- Task to carry out -
Pick out all lines of the entries that include the word "datos" and copy them.

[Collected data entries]
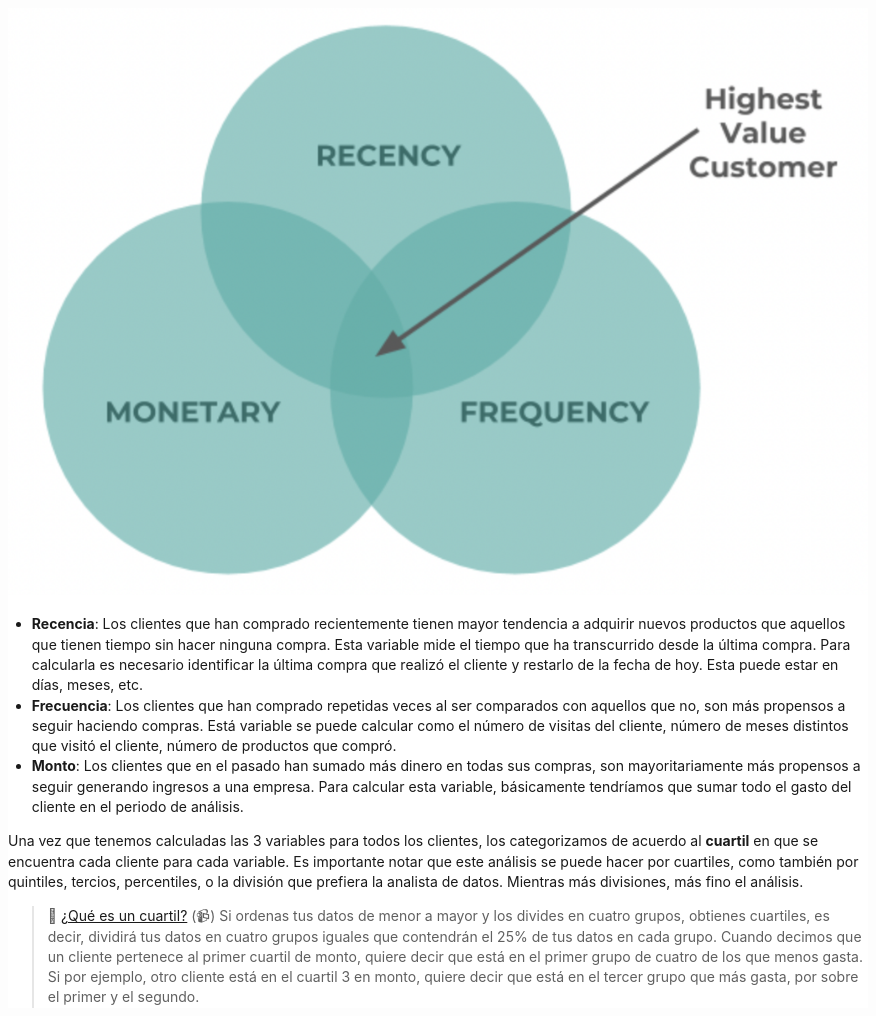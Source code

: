 ![image33](https://raw.githubusercontent.com/Laboratoria/laboratoriaplus/main/data-fluency/project-3-ecommerce/images/image33.png)

-   **Recencia**: Los clientes que han comprado recientemente tienen mayor tendencia a adquirir nuevos productos que aquellos que tienen tiempo sin hacer ninguna compra. Esta variable mide el tiempo que ha transcurrido desde la última compra. Para calcularla es necesario identificar la última compra que realizó el cliente y restarlo de la fecha de hoy. Esta puede estar en días, meses, etc.
-   **Frecuencia**: Los clientes que han comprado repetidas veces al ser comparados con aquellos que no, son más propensos a seguir haciendo compras. Está variable se puede calcular como el número de visitas del cliente, número de meses distintos que visitó el cliente, número de productos que compró.
-   **Monto**: Los clientes que en el pasado han sumado más dinero en todas sus compras, son mayoritariamente más propensos a seguir generando ingresos a una empresa. Para calcular esta variable, básicamente tendríamos que sumar todo el gasto del cliente en el periodo de análisis.

Una vez que tenemos calculadas las 3 variables para todos los clientes, los categorizamos de acuerdo al **cuartil** en que se encuentra cada cliente para cada variable. Es importante notar que este análisis se puede hacer por cuartiles, como también por quintiles, tercios, percentiles, o la división que prefiera la analista de datos. Mientras más divisiones, más fino el análisis.

> 🤔 [¿Qué es un cuartil?](https://www.google.com/url?q=https://www.loom.com/share/6d80794b67d14d048dfbf112e67e4a79&sa=D&source=editors&ust=1669290706026524&usg=AOvVaw0wFJoRHrzYlkgiZzrzIH4F)  (📹) Si ordenas tus datos de menor a mayor y los divides en cuatro grupos, obtienes cuartiles, es decir, dividirá tus datos en cuatro grupos iguales que contendrán el 25% de tus datos en cada grupo. Cuando decimos que un cliente pertenece al primer cuartil de monto, quiere decir que está en el primer grupo de cuatro de los que menos gasta. Si por ejemplo, otro cliente está en el cuartil 3 en monto, quiere decir que está en el tercer grupo que más gasta, por sobre el primer y el segundo.
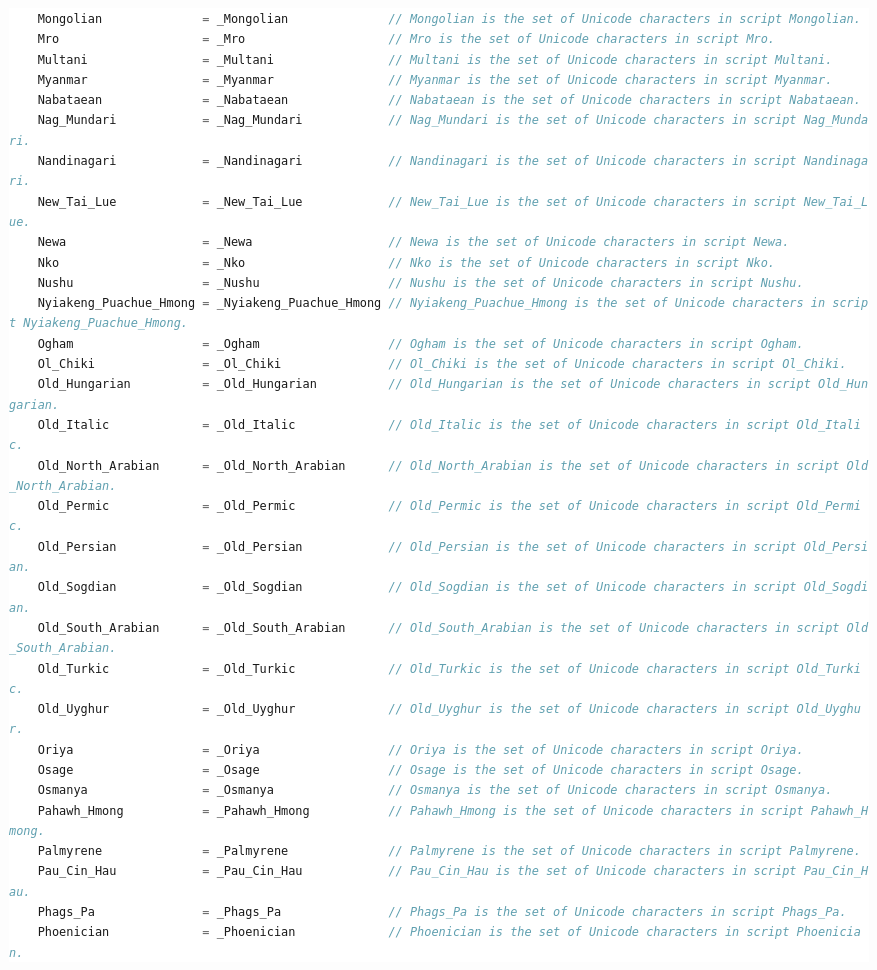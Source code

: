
 ```go
    Mongolian              = _Mongolian              // Mongolian is the set of Unicode characters in script Mongolian.
    Mro                    = _Mro                    // Mro is the set of Unicode characters in script Mro.
    Multani                = _Multani                // Multani is the set of Unicode characters in script Multani.
    Myanmar                = _Myanmar                // Myanmar is the set of Unicode characters in script Myanmar.
    Nabataean              = _Nabataean              // Nabataean is the set of Unicode characters in script Nabataean.
    Nag_Mundari            = _Nag_Mundari            // Nag_Mundari is the set of Unicode characters in script Nag_Mundari.
    Nandinagari            = _Nandinagari            // Nandinagari is the set of Unicode characters in script Nandinagari.
    New_Tai_Lue            = _New_Tai_Lue            // New_Tai_Lue is the set of Unicode characters in script New_Tai_Lue.
    Newa                   = _Newa                   // Newa is the set of Unicode characters in script Newa.
    Nko                    = _Nko                    // Nko is the set of Unicode characters in script Nko.
    Nushu                  = _Nushu                  // Nushu is the set of Unicode characters in script Nushu.
    Nyiakeng_Puachue_Hmong = _Nyiakeng_Puachue_Hmong // Nyiakeng_Puachue_Hmong is the set of Unicode characters in script Nyiakeng_Puachue_Hmong.
    Ogham                  = _Ogham                  // Ogham is the set of Unicode characters in script Ogham.
    Ol_Chiki               = _Ol_Chiki               // Ol_Chiki is the set of Unicode characters in script Ol_Chiki.
    Old_Hungarian          = _Old_Hungarian          // Old_Hungarian is the set of Unicode characters in script Old_Hungarian.
    Old_Italic             = _Old_Italic             // Old_Italic is the set of Unicode characters in script Old_Italic.
    Old_North_Arabian      = _Old_North_Arabian      // Old_North_Arabian is the set of Unicode characters in script Old_North_Arabian.
    Old_Permic             = _Old_Permic             // Old_Permic is the set of Unicode characters in script Old_Permic.
    Old_Persian            = _Old_Persian            // Old_Persian is the set of Unicode characters in script Old_Persian.
    Old_Sogdian            = _Old_Sogdian            // Old_Sogdian is the set of Unicode characters in script Old_Sogdian.
    Old_South_Arabian      = _Old_South_Arabian      // Old_South_Arabian is the set of Unicode characters in script Old_South_Arabian.
    Old_Turkic             = _Old_Turkic             // Old_Turkic is the set of Unicode characters in script Old_Turkic.
    Old_Uyghur             = _Old_Uyghur             // Old_Uyghur is the set of Unicode characters in script Old_Uyghur.
    Oriya                  = _Oriya                  // Oriya is the set of Unicode characters in script Oriya.
    Osage                  = _Osage                  // Osage is the set of Unicode characters in script Osage.
    Osmanya                = _Osmanya                // Osmanya is the set of Unicode characters in script Osmanya.
    Pahawh_Hmong           = _Pahawh_Hmong           // Pahawh_Hmong is the set of Unicode characters in script Pahawh_Hmong.
    Palmyrene              = _Palmyrene              // Palmyrene is the set of Unicode characters in script Palmyrene.
    Pau_Cin_Hau            = _Pau_Cin_Hau            // Pau_Cin_Hau is the set of Unicode characters in script Pau_Cin_Hau.
    Phags_Pa               = _Phags_Pa               // Phags_Pa is the set of Unicode characters in script Phags_Pa.
    Phoenician             = _Phoenician             // Phoenician is the set of Unicode characters in script Phoenician.
```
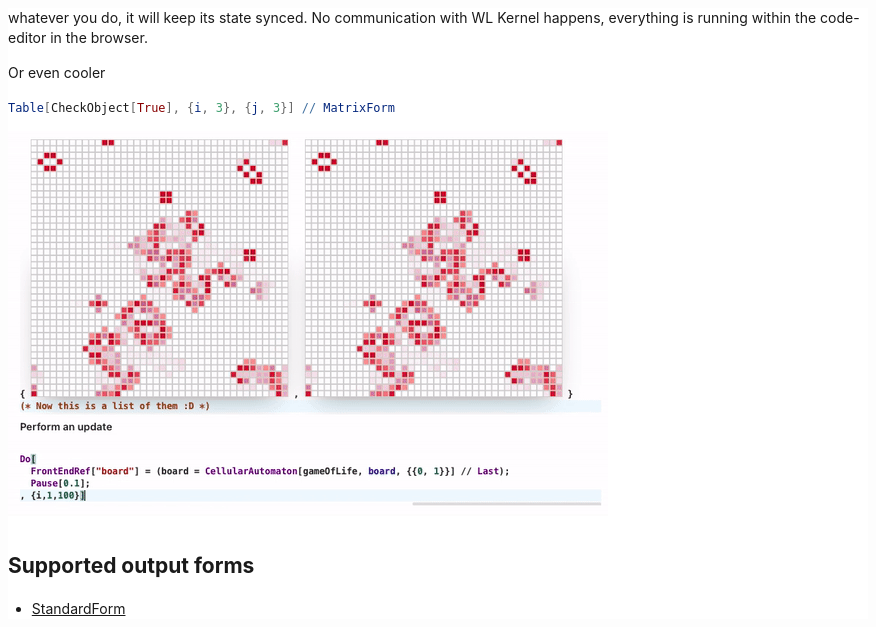 whatever you do, it will keep its state synced. No communication with WL Kernel happens, everything is running within the code-editor in the browser.

Or even cooler

```mathematica
Table[CheckObject[True], {i, 3}, {j, 3}] // MatrixForm 
```

![](../../../imgs/ezgif.com-video-to-gif-6.gif)



## Supported output forms
- [StandardForm](frontend/Reference/Decorations/StandardForm.md)
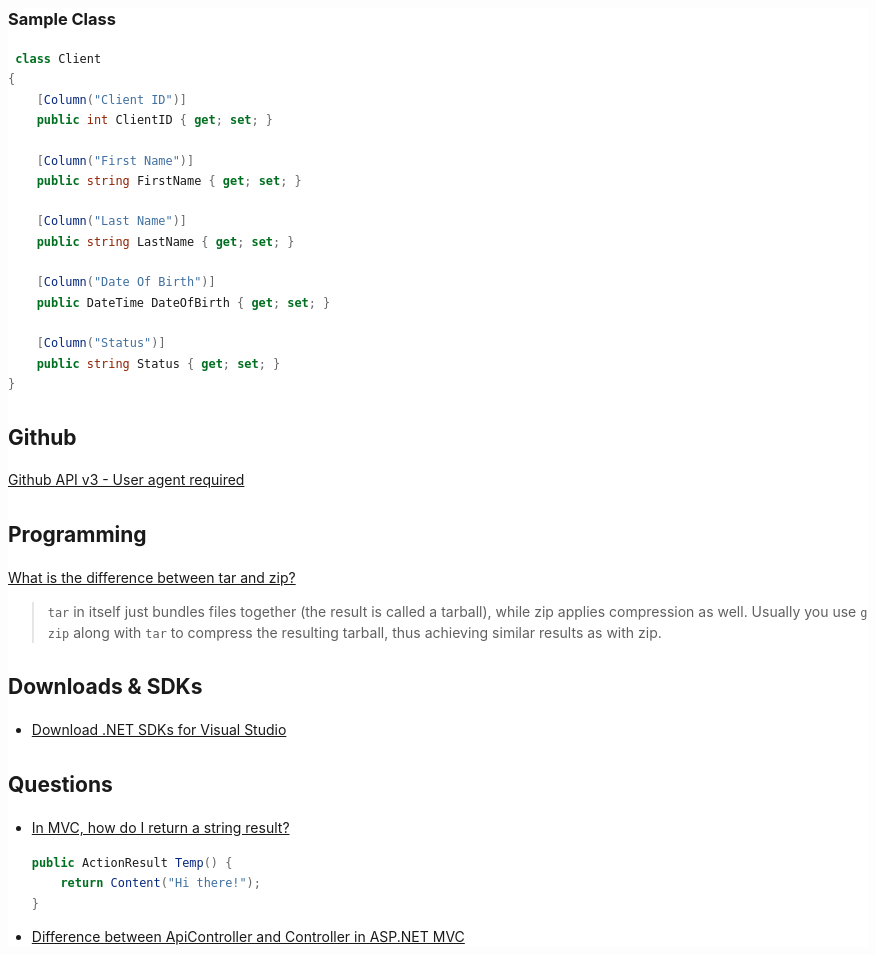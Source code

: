 ### Sample Class

```cs
 class Client
{
    [Column("Client ID")]
    public int ClientID { get; set; }

    [Column("First Name")]
    public string FirstName { get; set; }

    [Column("Last Name")]
    public string LastName { get; set; }

    [Column("Date Of Birth")]
    public DateTime DateOfBirth { get; set; }

    [Column("Status")]
    public string Status { get; set; }
}
```

## Github

[Github API v3 - User agent required](https://developer.github.com/v3/#user-agent-required)

## Programming

[What is the difference between tar and zip?](https://stackoverflow.com/q/10540935/1366033)

> `tar` in itself just bundles files together (the result is called a tarball), while zip applies compression as well.
> Usually you use `gzip` along with `tar` to compress the resulting tarball, thus achieving similar results as with zip.


## Downloads & SDKs

* [Download .NET SDKs for Visual Studio](https://dotnet.microsoft.com/download/visual-studio-sdks)


## Questions

* [In MVC, how do I return a string result?](https://stackoverflow.com/q/553936/1366033)

  ```cs
  public ActionResult Temp() {
      return Content("Hi there!");
  }
  ```

* [Difference between ApiController and Controller in ASP.NET MVC](https://stackoverflow.com/q/9494966/1366033)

- Your solution -
Una vez que tenemos calculadas las 3 variables para todos los clientes, los categorizamos de acuerdo al **cuartil** en que se encuentra cada cliente para cada variable. Es importante notar que este análisis se puede hacer por cuartiles, como también por quintiles, tercios, percentiles, o la división que prefiera la analista de datos. Mientras más divisiones, más fino el análisis.
> 🤔 [¿Qué es un cuartil?](https://www.google.com/url?q=https://www.loom.com/share/6d80794b67d14d048dfbf112e67e4a79&sa=D&source=editors&ust=1669290706026524&usg=AOvVaw0wFJoRHrzYlkgiZzrzIH4F)  (📹) Si ordenas tus datos de menor a mayor y los divides en cuatro grupos, obtienes cuartiles, es decir, dividirá tus datos en cuatro grupos iguales que contendrán el 25% de tus datos en cada grupo. Cuando decimos que un cliente pertenece al primer cuartil de monto, quiere decir que está en el primer grupo de cuatro de los que menos gasta. Si por ejemplo, otro cliente está en el cuartil 3 en monto, quiere decir que está en el tercer grupo que más gasta, por sobre el primer y el segundo.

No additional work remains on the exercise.